#### [WHAT YOU NEED TO DO]
What you return must match the entries exactly, except that the pictures are gone.

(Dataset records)
^^^^^^^^^^^^^^^^

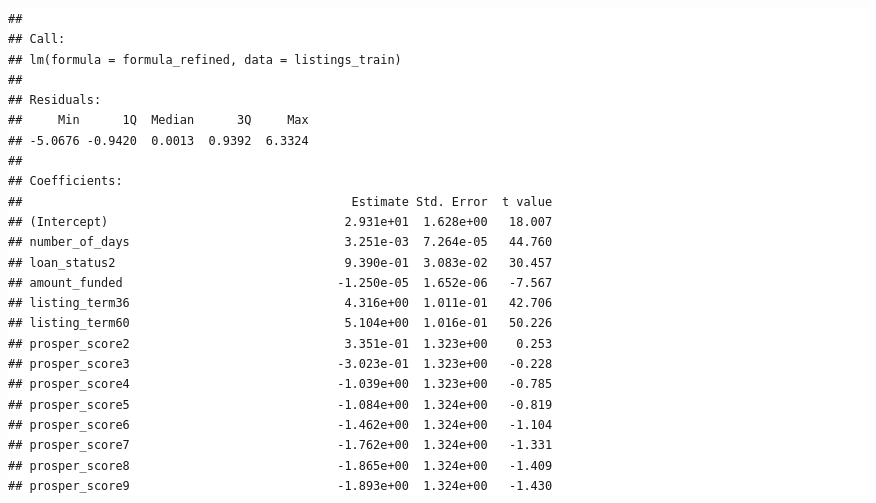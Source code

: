     
    ## 
    ## Call:
    ## lm(formula = formula_refined, data = listings_train)
    ## 
    ## Residuals:
    ##     Min      1Q  Median      3Q     Max 
    ## -5.0676 -0.9420  0.0013  0.9392  6.3324 
    ## 
    ## Coefficients:
    ##                                              Estimate Std. Error  t value
    ## (Intercept)                                 2.931e+01  1.628e+00   18.007
    ## number_of_days                              3.251e-03  7.264e-05   44.760
    ## loan_status2                                9.390e-01  3.083e-02   30.457
    ## amount_funded                              -1.250e-05  1.652e-06   -7.567
    ## listing_term36                              4.316e+00  1.011e-01   42.706
    ## listing_term60                              5.104e+00  1.016e-01   50.226
    ## prosper_score2                              3.351e-01  1.323e+00    0.253
    ## prosper_score3                             -3.023e-01  1.323e+00   -0.228
    ## prosper_score4                             -1.039e+00  1.323e+00   -0.785
    ## prosper_score5                             -1.084e+00  1.324e+00   -0.819
    ## prosper_score6                             -1.462e+00  1.324e+00   -1.104
    ## prosper_score7                             -1.762e+00  1.324e+00   -1.331
    ## prosper_score8                             -1.865e+00  1.324e+00   -1.409
    ## prosper_score9                             -1.893e+00  1.324e+00   -1.430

^^^^^^^^^^^^^^^^

#### [REPLY]
Source code

:     
    ## 
    ## Call:
    ## lm(formula = formula_refined, data = listings_train)
    ## 
    ## Residuals:
    ##     Min      1Q  Median      3Q     Max 
    ## -5.0676 -0.9420  0.0013  0.9392  6.3324 
    ## 
    ## Coefficients:
    ##                                              Estimate Std. Error  t value
    ## (Intercept)                                 2.931e+01  1.628e+00   18.007
    ## number_of_days                              3.251e-03  7.264e-05   44.760
    ## loan_status2                                9.390e-01  3.083e-02   30.457
    ## amount_funded                              -1.250e-05  1.652e-06   -7.567
    ## listing_term36                              4.316e+00  1.011e-01   42.706
    ## listing_term60                              5.104e+00  1.016e-01   50.226
    ## prosper_score2                              3.351e-01  1.323e+00    0.253
    ## prosper_score3                             -3.023e-01  1.323e+00   -0.228
    ## prosper_score4                             -1.039e+00  1.323e+00   -0.785
    ## prosper_score5                             -1.084e+00  1.324e+00   -0.819
    ## prosper_score6                             -1.462e+00  1.324e+00   -1.104
    ## prosper_score7                             -1.762e+00  1.324e+00   -1.331
    ## prosper_score8                             -1.865e+00  1.324e+00   -1.409
    ## prosper_score9                             -1.893e+00  1.324e+00   -1.430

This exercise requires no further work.